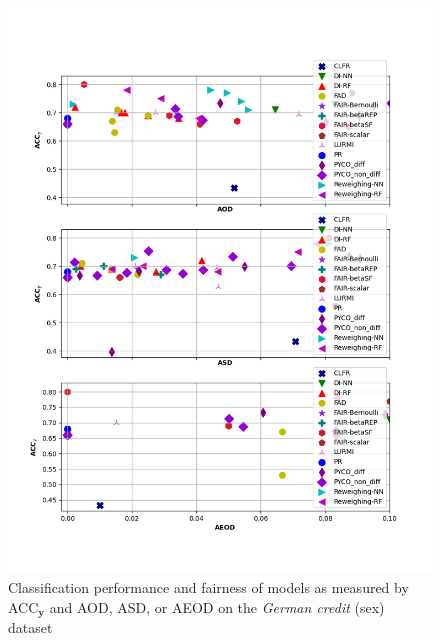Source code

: \documentclass[preprint,12pt]{elsarticle}
\begin{document}
\begin{figure}
	\center
	\includegraphics[angle=0, width=1\textwidth]{Ger_sex_all_ACC.png}
	\captionsetup{justification=centering}
	\caption{Classification performance and fairness of models as measured by ACC$_\mathbf{y}$ and AOD, ASD, or AEOD on the \textit{German credit} (sex) dataset}
	\label{fig:Ger_sex all-acc}
	\vskip -0.2in
\end{figure}
\end{document}
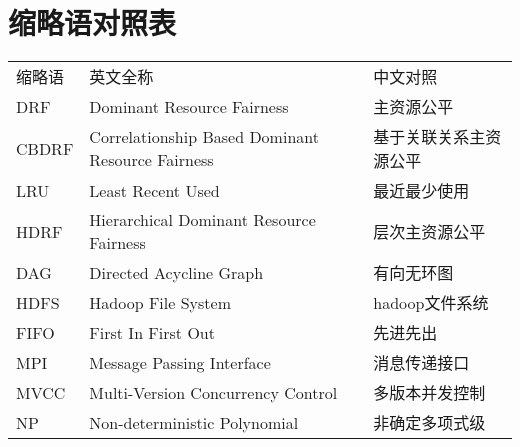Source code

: \chapter*{缩略语对照表}
  \begin{tabular}{p{}p{}p{}}
  	缩略语 & 英文全称 & 中文对照 \\
	DRF & Dominant Resource Fairness & 主资源公平 \\
	CBDRF & Correlationship Based Dominant Resource Fairness & 基于关联关系主资源公平 \\
	LRU& Least Recent Used & 最近最少使用\\
	HDRF & Hierarchical Dominant Resource Fairness & 层次主资源公平\\
	DAG & Directed Acycline Graph & 有向无环图\\
	HDFS & Hadoop File System & hadoop文件系统\\
	FIFO & First In First Out & 先进先出\\
	MPI &Message Passing Interface&消息传递接口\\
	MVCC & Multi-Version Concurrency Control&多版本并发控制\\
	NP & Non-deterministic Polynomial & 非确定多项式级\\
  \end{tabular}
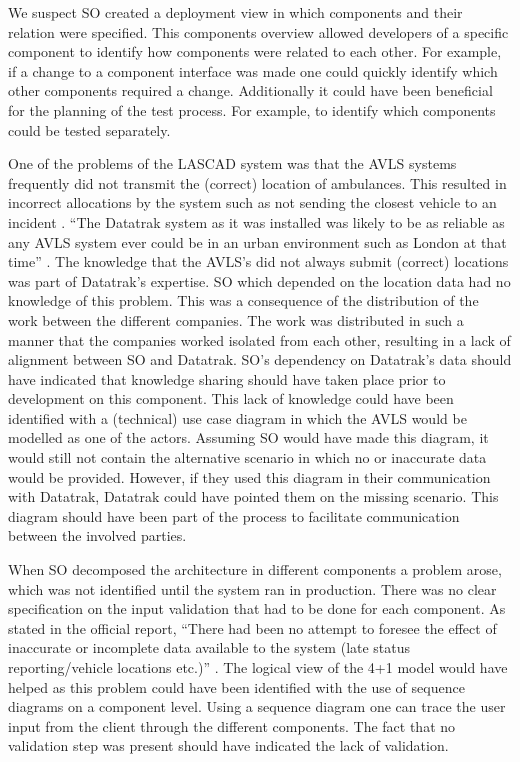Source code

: We suspect SO created a deployment view in which components and their relation were specified.
This components overview allowed developers of a specific component to identify how components were related to each other.
For example, if a change to a component interface was made one could quickly identify which other components required a change.
Additionally it could have been beneficial for the planning of the test process.
For example, to identify which components could be tested separately.

One of the problems of the LASCAD system was that the AVLS systems frequently did not transmit the (correct) location of ambulances.
This resulted in incorrect allocations by the system such as not sending the closest vehicle to an incident \autocite[4022]{officialreport}.
``The Datatrak system as it was installed was likely to be as reliable as any AVLS system ever could be in an urban environment such as London at that time'' \autocite[3133]{officialreport}.
The knowledge that the AVLS’s did not always submit (correct) locations was part of Datatrak’s expertise.
SO which depended on the location data had no knowledge of this problem.
This was a consequence of the distribution of the work between the different companies.
The work was distributed in such a manner that the companies worked isolated from each other, resulting in a lack of alignment between SO and Datatrak.
SO’s dependency on Datatrak’s data should have indicated that knowledge sharing should have taken place prior to development on this component.
This lack of knowledge could have been identified with a (technical) use case diagram in which the AVLS would be modelled as one of the actors.
Assuming SO would have made this diagram, it would still not contain the alternative scenario in which no or inaccurate data would be provided.
However, if they used this diagram in their communication with Datatrak, Datatrak could have pointed them on the missing scenario.
This diagram should have been part of the process to facilitate communication between the involved parties.

When SO decomposed the architecture in different components a problem arose, which was not identified until the system ran in production.
There was no clear specification on the input validation that had to be done for each component.
As stated in the official report, ``There had been no attempt to foresee the effect of inaccurate or incomplete data available to the system (late status reporting/vehicle locations etc.)'' \autocite[4001]{officialreport}.
The logical view of the 4+1 model would have helped as this problem could have been identified with the use of sequence diagrams on a component level.
Using a sequence diagram one can trace the user input from the client through the different components.
The fact that no validation step was present should have indicated the lack of validation.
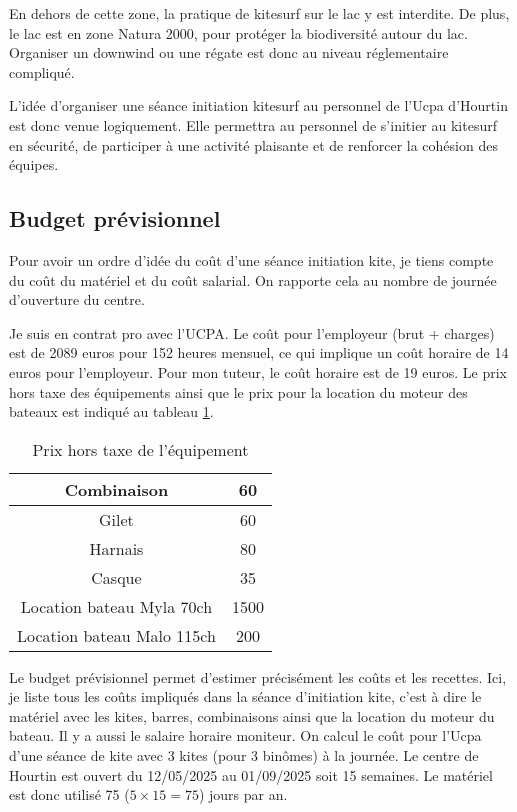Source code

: \documentclass[11pt,a4paper]{report}
\begin{document}
En dehors de cette zone, la pratique de kitesurf sur le lac
y est interdite. De plus, le lac est en zone Natura 2000\cite{natura2000}, pour
protéger la biodiversité autour du lac.
Organiser un downwind ou une régate est donc au niveau
réglementaire compliqué. 

L'idée d'organiser une séance initiation kitesurf
au personnel de l'Ucpa d'Hourtin est donc venue logiquement.
Elle permettra au personnel de s'initier au kitesurf en 
sécurité, de participer à une activité plaisante
et de renforcer la cohésion des équipes.

\subsection{Budget prévisionnel}

Pour avoir un ordre d'idée du coût d'une séance initiation kite, je
tiens compte du co\^ut du matériel et du co\^ut salarial. On rapporte 
cela au nombre de journée d'ouverture du centre.

Je suis en contrat pro avec l'UCPA. Le coût pour l'employeur (brut + charges) est
de 2089 euros pour 152 heures mensuel, 
ce qui implique un coût horaire de 14 euros pour l'employeur.
Pour mon tuteur, le coût horaire est de 19 euros.
Le prix hors taxe des équipements ainsi
que le prix pour la location du moteur des bateaux est indiqué
au tableau \ref{cout_equipement}.



\begin{table}
\begin{centering}
\begin{tabular}{|c|c|}
\hline
Combinaison & 60 \\
\hline
Gilet   & 60   \\
Harnais  & 80 \\
\hline
Casque     & 35 \\
\hline
Location bateau Myla 70ch  &  1500 \\
\hline 
Location bateau Malo 115ch & 200 \\
\hline
\end{tabular}
\caption{Prix hors taxe de l'équipement\label{cout_equipement}}
\end{centering}
\end{table}
Le budget prévisionnel permet d'estimer précisément les co\^uts et les recettes.
Ici, je liste tous les coûts impliqués dans la séance d’initiation kite, 
c'est  à dire le matériel avec les kites, barres, combinaisons ainsi que
la location du moteur du bateau. Il y a aussi le salaire horaire moniteur. 
On calcul le coût pour l'Ucpa
d'une séance de kite avec 3 kites (pour 3 binômes) à la journée.
Le centre de Hourtin est ouvert du 12/05/2025 au 01/09/2025 soit 15 semaines.
Le matériel est donc utilisé 75 ($5\times15=75$) jours par an.
\end{document}
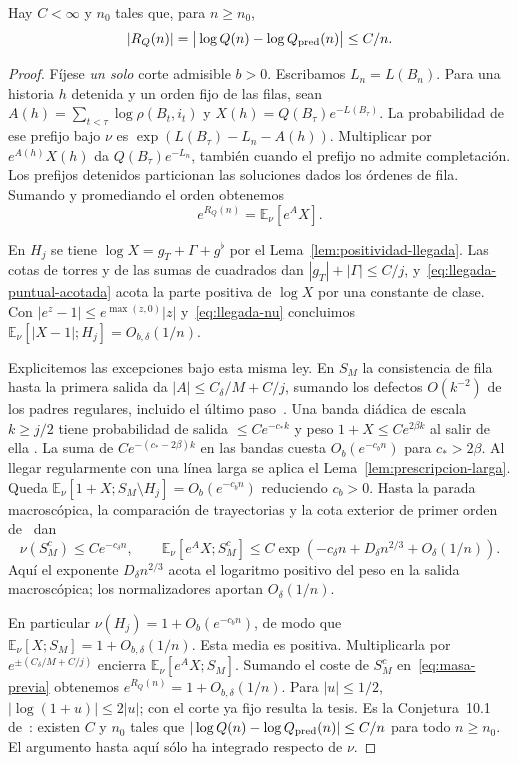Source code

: \begin{lema}\label{lem:previa}
Hay \(C<\infty\) y \(n_0\) tales que, para \(n\ge n_0\),
\[
 |R_Q(n)|=\big|\log Q(n)-\log Q_{\rm pred}(n)\big|\le C/n .
\]
\end{lema}
\begin{proof}
Fíjese \emph{un solo} corte admisible \(b>0\). Escribamos \(L_n=L(B_n)\).
Para una historia \(h\) detenida y un orden fijo de las filas, sean
\(A(h)=\sum_{t<\tau}\log\rho(B_t,i_t)\) y \(X(h)=Q(B_\tau)e^{-L(B_\tau)}\).
La probabilidad de ese prefijo bajo \(\nu\) es
\(\exp(L(B_\tau)-L_n-A(h))\). Multiplicar por \(e^{A(h)}X(h)\) da \(Q(B_\tau)e^{-L_n}\),
también cuando el prefijo no admite completación. Los prefijos detenidos particionan
las soluciones dados los órdenes de fila. Sumando y promediando el orden obtenemos
\begin{equation}\label{eq:masa-previa}
 e^{R_Q(n)}=\mathbb E_\nu[e^A X].
\end{equation}

En \(H_j\) se tiene \(\log X=g_T+\Gamma+g^\flat\) por el
Lema~\ref{lem:positividad-llegada}. Las cotas de torres y de las sumas de cuadrados dan
\(|g_T|+|\Gamma|\le C/j\), y~\eqref{eq:llegada-puntual-acotada} acota la parte positiva
de \(\log X\) por una constante de clase. Con \(|e^z-1|\le e^{\max(z,0)}|z|\)
y~\eqref{eq:llegada-nu} concluimos \(\mathbb E_\nu[|X-1|;H_j]=O_{b,\delta}(1/n)\).

Explicitemos las excepciones bajo esta misma ley. En \(S_M\) la consistencia de fila
hasta la primera salida da \(|A|\le C_\delta/M+C/j\), sumando los defectos \(O(k^{-2})\)
de los padres regulares, incluido el último paso~\cite[teos.~7.1 y 8.1]{pc}.
Una banda diádica de escala \(k\ge j/2\) tiene probabilidad de salida
\(\le Ce^{-c_*k}\) y peso \(1+X\le C e^{2\beta k}\) al salir de ella
\cite[§§5--6]{tc}. La suma de \(Ce^{-(c_*-2\beta)k}\) en las bandas cuesta
\(O_b(e^{-c_b n})\) para \(c_*>2\beta\). Al llegar regularmente con una línea larga
se aplica el Lema~\ref{lem:prescripcion-larga}. Queda
\(\mathbb E_\nu[1+X;S_M\setminus H_j]=O_b(e^{-c_b n})\) reduciendo \(c_b>0\).
Hasta la parada macroscópica, la comparación de trayectorias y la cota exterior de
primer orden de~\cite[cor.~4.12 y §6]{tc} dan
\[
 \nu(S_M^c)\le C e^{-c_\delta n},\qquad
 \mathbb E_\nu[e^A X;S_M^c]\le
 C\exp(-c_\delta n+D_\delta n^{2/3}+O_\delta(1/n)).
\]
Aquí el exponente \(D_\delta n^{2/3}\) acota el logaritmo positivo del peso en la salida
macroscópica; los normalizadores aportan \(O_\delta(1/n)\).

En particular \(\nu(H_j)=1+O_b(e^{-c_bn})\), de modo que
\(\mathbb E_\nu[X;S_M]=1+O_{b,\delta}(1/n)\). Esta media es positiva. Multiplicarla
por \(e^{\pm(C_\delta/M+C/j)}\) encierra \(\mathbb E_\nu[e^AX;S_M]\).
Sumando el coste de \(S_M^c\) en~\eqref{eq:masa-previa} obtenemos
\(e^{R_Q(n)}=1+O_{b,\delta}(1/n)\). Para \(|u|\le1/2\), \(|\log(1+u)|\le2|u|\);
con el corte ya fijo resulta la tesis. Es la
Conjetura~10.1 de~\cite{pc}: existen \(C\) y \(n_0\) tales que
\(|\log Q(n)-\log Q_{\rm pred}(n)|\le C/n\) para todo \(n\ge n_0\). El argumento hasta aquí sólo ha
integrado respecto de \(\nu\).
\end{proof}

- _REQUIRED WORK_
Give back exactly the lines from the first line of the data through the line with "This resulted in", pictures excluded.

- _SOLUTION FOR THIS TASK_
Source code

: \documentclass[preprint,12pt]{elsarticle}
\begin{document}
\begin{figure}
	\center
	\includegraphics[angle=0, width=1\textwidth]{Ger_sex_all_ACC.png}
	\captionsetup{justification=centering}
	\caption{Classification performance and fairness of models as measured by ACC$_\mathbf{y}$ and AOD, ASD, or AEOD on the \textit{German credit} (sex) dataset}
	\label{fig:Ger_sex all-acc}
	\vskip -0.2in
\end{figure}
\end{document}
Source code

: \chapter*{缩略语对照表}
  \begin{tabular}{p{}p{}p{}}
  	缩略语 & 英文全称 & 中文对照 \\
	DRF & Dominant Resource Fairness & 主资源公平 \\
	CBDRF & Correlationship Based Dominant Resource Fairness & 基于关联关系主资源公平 \\
	LRU& Least Recent Used & 最近最少使用\\
	HDRF & Hierarchical Dominant Resource Fairness & 层次主资源公平\\
	DAG & Directed Acycline Graph & 有向无环图\\
	HDFS & Hadoop File System & hadoop文件系统\\
	FIFO & First In First Out & 先进先出\\
	MPI &Message Passing Interface&消息传递接口\\
	MVCC & Multi-Version Concurrency Control&多版本并发控制\\
	NP & Non-deterministic Polynomial & 非确定多项式级\\
  \end{tabular}
Source code

: We suspect SO created a deployment view in which components and their relation were specified.
This components overview allowed developers of a specific component to identify how components were related to each other.
For example, if a change to a component interface was made one could quickly identify which other components required a change.
Additionally it could have been beneficial for the planning of the test process.
For example, to identify which components could be tested separately.

One of the problems of the LASCAD system was that the AVLS systems frequently did not transmit the (correct) location of ambulances.
This resulted in incorrect allocations by the system such as not sending the closest vehicle to an incident \autocite[4022]{officialreport}.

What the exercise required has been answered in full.